[Recorded data]
--------------------------------------------------
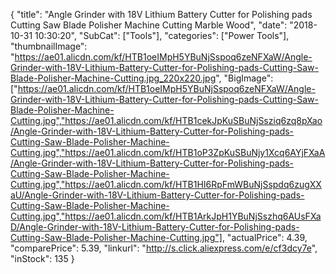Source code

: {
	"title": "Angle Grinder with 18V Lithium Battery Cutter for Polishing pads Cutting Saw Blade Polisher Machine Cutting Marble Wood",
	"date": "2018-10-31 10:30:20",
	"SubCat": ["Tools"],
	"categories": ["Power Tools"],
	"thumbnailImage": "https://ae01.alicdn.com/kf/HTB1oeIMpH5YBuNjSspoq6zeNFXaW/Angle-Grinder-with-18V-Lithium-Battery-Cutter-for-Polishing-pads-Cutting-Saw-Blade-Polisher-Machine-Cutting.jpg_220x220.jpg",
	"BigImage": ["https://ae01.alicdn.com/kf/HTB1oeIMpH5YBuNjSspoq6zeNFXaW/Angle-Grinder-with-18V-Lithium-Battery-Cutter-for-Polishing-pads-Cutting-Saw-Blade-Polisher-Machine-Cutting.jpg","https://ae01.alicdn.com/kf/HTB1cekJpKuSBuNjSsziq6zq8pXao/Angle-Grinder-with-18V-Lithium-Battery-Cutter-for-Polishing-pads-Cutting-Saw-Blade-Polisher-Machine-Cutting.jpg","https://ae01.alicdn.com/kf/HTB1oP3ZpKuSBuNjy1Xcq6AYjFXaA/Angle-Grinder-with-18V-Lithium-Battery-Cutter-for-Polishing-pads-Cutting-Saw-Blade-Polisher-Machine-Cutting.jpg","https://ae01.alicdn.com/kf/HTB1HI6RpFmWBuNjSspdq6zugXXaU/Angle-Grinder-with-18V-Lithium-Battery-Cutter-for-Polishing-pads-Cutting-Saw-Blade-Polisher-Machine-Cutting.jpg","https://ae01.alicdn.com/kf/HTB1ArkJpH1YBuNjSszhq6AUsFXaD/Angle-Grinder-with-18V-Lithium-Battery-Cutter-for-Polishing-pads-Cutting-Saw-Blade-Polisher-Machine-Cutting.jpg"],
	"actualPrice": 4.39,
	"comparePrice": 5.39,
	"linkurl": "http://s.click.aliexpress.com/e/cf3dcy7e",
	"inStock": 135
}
--------------------------------------------------
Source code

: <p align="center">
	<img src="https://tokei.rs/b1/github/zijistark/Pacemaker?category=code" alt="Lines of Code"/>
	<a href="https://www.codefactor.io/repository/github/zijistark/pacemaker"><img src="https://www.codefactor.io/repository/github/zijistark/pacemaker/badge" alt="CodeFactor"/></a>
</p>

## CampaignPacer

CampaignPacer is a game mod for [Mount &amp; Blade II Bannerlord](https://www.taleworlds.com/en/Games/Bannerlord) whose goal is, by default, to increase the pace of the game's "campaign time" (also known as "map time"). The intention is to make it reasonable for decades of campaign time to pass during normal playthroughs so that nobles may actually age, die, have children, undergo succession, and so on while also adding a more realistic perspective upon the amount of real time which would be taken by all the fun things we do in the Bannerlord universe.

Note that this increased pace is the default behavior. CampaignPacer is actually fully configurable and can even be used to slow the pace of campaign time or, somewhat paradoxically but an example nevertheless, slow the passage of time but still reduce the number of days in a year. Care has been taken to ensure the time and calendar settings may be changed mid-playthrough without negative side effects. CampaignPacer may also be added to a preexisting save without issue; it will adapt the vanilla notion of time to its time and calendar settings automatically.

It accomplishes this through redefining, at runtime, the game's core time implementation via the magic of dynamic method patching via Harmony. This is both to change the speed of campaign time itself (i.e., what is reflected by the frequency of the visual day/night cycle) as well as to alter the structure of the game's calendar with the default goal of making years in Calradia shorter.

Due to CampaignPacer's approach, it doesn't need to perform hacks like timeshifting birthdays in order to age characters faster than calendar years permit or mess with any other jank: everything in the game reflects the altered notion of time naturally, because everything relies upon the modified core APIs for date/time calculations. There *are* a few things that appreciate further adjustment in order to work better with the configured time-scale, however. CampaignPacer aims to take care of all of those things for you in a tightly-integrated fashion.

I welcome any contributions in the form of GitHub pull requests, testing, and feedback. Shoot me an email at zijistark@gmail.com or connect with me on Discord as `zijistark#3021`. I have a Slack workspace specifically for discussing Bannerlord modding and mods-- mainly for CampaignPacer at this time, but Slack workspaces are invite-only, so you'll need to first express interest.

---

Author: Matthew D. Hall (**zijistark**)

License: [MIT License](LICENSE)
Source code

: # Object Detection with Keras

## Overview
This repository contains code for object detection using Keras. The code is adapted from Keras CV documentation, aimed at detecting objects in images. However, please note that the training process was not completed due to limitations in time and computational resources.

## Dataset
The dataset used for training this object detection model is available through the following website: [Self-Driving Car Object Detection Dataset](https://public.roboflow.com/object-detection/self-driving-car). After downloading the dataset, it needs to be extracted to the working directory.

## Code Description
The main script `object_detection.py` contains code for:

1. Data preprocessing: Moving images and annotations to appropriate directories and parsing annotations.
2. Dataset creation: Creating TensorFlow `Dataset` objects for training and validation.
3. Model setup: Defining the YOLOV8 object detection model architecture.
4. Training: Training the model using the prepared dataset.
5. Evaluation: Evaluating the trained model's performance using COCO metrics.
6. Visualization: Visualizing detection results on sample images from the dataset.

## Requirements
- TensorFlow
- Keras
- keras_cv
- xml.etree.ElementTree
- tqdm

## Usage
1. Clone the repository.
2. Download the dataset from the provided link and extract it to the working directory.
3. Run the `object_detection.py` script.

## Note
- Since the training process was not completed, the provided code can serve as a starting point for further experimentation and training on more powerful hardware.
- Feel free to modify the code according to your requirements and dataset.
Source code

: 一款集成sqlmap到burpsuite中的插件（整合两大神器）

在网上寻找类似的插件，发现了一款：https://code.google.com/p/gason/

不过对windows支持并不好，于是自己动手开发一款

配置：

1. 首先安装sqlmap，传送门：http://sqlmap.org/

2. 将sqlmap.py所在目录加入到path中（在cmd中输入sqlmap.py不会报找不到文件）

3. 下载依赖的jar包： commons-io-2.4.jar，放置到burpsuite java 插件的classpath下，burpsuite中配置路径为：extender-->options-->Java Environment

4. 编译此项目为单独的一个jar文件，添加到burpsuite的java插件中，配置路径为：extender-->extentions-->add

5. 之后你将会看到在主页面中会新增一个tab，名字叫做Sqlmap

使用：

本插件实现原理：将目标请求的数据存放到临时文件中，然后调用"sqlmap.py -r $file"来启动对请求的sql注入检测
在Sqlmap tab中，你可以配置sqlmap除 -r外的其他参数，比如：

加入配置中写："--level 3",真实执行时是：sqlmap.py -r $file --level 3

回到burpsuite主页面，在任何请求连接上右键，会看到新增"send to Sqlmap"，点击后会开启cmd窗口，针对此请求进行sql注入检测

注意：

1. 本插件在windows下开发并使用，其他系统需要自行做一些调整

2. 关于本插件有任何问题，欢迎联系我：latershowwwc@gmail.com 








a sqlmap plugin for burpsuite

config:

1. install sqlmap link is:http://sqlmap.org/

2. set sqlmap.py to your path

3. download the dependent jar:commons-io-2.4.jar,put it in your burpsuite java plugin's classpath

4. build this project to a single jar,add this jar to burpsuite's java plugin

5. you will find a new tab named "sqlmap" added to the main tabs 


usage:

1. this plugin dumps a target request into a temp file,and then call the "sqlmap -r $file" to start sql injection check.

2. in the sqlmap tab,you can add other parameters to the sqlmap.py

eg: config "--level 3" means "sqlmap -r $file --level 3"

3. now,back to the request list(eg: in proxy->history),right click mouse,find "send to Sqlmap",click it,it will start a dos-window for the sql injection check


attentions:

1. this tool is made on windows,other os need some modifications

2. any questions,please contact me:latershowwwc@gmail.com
--------------------------------------------------
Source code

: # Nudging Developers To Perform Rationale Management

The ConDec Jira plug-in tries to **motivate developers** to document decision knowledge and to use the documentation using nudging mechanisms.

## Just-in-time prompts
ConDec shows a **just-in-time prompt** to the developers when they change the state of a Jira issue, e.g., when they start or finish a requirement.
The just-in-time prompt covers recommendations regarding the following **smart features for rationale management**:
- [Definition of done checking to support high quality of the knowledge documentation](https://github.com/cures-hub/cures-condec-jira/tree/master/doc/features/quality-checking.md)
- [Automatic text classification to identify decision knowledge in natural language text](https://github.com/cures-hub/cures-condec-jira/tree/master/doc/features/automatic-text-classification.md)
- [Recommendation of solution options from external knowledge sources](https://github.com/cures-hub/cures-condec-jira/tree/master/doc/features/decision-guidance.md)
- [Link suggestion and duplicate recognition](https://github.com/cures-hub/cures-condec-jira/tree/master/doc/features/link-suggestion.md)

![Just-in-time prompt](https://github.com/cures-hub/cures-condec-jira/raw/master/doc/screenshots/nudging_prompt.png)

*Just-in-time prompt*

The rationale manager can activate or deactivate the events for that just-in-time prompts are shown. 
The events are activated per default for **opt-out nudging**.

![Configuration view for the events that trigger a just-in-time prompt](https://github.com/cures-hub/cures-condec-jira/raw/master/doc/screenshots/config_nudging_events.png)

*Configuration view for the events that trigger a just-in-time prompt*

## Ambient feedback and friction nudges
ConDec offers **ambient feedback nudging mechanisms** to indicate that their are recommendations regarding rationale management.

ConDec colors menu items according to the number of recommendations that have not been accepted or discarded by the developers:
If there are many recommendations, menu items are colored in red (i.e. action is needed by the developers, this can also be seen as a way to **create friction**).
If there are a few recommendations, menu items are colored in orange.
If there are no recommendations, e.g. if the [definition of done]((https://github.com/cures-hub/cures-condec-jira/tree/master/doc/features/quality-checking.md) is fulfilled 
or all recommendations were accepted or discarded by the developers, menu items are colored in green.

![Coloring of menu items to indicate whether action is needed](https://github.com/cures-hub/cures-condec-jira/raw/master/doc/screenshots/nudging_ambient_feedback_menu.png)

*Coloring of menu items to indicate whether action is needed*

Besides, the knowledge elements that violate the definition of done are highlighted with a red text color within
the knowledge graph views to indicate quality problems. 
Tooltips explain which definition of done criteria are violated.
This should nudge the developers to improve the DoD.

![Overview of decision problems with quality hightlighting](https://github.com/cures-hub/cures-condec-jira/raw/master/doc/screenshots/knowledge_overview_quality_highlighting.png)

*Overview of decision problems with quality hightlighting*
--------------------------------------------------
→ **Exercise instructions**: Using only the entries above, output the line with "This should nudge", the line with "with quality hightlighting*", and all lines between them, exactly as they stand.

→ **Problem solution**:
This should nudge the developers to improve the DoD.

![Overview of decision problems with quality hightlighting](https://github.com/cures-hub/cures-condec-jira/raw/master/doc/screenshots/knowledge_overview_quality_highlighting.png)

*Overview of decision problems with quality hightlighting*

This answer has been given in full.